Collected data entries:
⁂

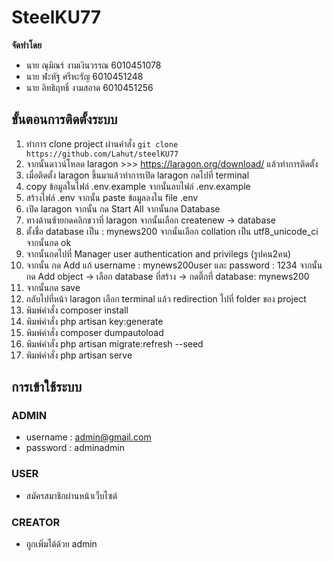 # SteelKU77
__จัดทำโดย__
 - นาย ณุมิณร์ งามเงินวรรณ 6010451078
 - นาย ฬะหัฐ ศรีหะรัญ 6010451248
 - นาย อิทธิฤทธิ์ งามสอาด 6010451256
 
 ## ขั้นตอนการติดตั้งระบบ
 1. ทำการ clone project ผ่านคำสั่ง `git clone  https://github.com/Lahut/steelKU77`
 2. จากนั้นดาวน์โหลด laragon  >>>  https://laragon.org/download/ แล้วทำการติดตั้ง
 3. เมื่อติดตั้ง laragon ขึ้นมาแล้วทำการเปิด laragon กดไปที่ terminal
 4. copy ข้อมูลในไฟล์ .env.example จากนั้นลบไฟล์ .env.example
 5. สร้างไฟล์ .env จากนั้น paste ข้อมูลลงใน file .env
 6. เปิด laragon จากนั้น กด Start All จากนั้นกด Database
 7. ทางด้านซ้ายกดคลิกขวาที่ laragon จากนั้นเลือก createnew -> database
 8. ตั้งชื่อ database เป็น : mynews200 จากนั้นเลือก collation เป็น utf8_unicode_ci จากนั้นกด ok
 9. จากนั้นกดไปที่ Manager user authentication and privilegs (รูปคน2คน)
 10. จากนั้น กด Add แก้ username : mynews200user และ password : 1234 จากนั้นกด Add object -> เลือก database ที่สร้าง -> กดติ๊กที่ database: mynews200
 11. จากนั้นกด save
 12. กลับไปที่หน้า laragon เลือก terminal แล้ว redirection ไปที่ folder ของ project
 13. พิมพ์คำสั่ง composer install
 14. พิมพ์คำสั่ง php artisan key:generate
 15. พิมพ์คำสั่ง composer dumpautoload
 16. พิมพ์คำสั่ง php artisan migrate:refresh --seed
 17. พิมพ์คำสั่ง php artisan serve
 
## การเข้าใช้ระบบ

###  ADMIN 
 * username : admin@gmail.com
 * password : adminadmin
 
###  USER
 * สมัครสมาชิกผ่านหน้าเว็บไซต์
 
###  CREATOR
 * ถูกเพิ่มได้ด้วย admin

⁂

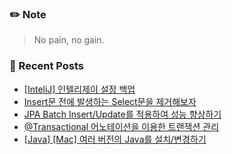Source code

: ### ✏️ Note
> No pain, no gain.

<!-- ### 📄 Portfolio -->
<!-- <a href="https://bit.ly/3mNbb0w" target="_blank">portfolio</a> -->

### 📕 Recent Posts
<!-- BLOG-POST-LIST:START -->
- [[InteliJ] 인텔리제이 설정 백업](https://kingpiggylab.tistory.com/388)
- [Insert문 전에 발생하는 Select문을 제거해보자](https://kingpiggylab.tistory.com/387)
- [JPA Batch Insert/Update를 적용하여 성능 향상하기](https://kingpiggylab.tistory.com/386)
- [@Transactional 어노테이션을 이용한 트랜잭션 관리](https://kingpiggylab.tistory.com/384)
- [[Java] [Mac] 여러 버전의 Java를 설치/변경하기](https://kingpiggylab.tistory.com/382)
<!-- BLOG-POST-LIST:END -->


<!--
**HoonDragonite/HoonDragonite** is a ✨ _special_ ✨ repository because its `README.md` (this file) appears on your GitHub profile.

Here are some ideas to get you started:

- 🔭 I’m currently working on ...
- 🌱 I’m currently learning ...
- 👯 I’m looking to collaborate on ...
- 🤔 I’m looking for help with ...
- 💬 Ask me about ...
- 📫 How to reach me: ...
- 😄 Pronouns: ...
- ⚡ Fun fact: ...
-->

⁂

Give back exactly the lines above that run from the one with "# SteelKU77" to the one with "2. จากนั้นดาวน์โหลด laragon", including both, with the pictures left out.

ANSWER:
 # SteelKU77
__จัดทำโดย__
 - นาย ณุมิณร์ งามเงินวรรณ 6010451078
 - นาย ฬะหัฐ ศรีหะรัญ 6010451248
 - นาย อิทธิฤทธิ์ งามสอาด 6010451256
 
 ## ขั้นตอนการติดตั้งระบบ
 1. ทำการ clone project ผ่านคำสั่ง `git clone  https://github.com/Lahut/steelKU77`
 2. จากนั้นดาวน์โหลด laragon  >>>  https://laragon.org/download/ แล้วทำการติดตั้ง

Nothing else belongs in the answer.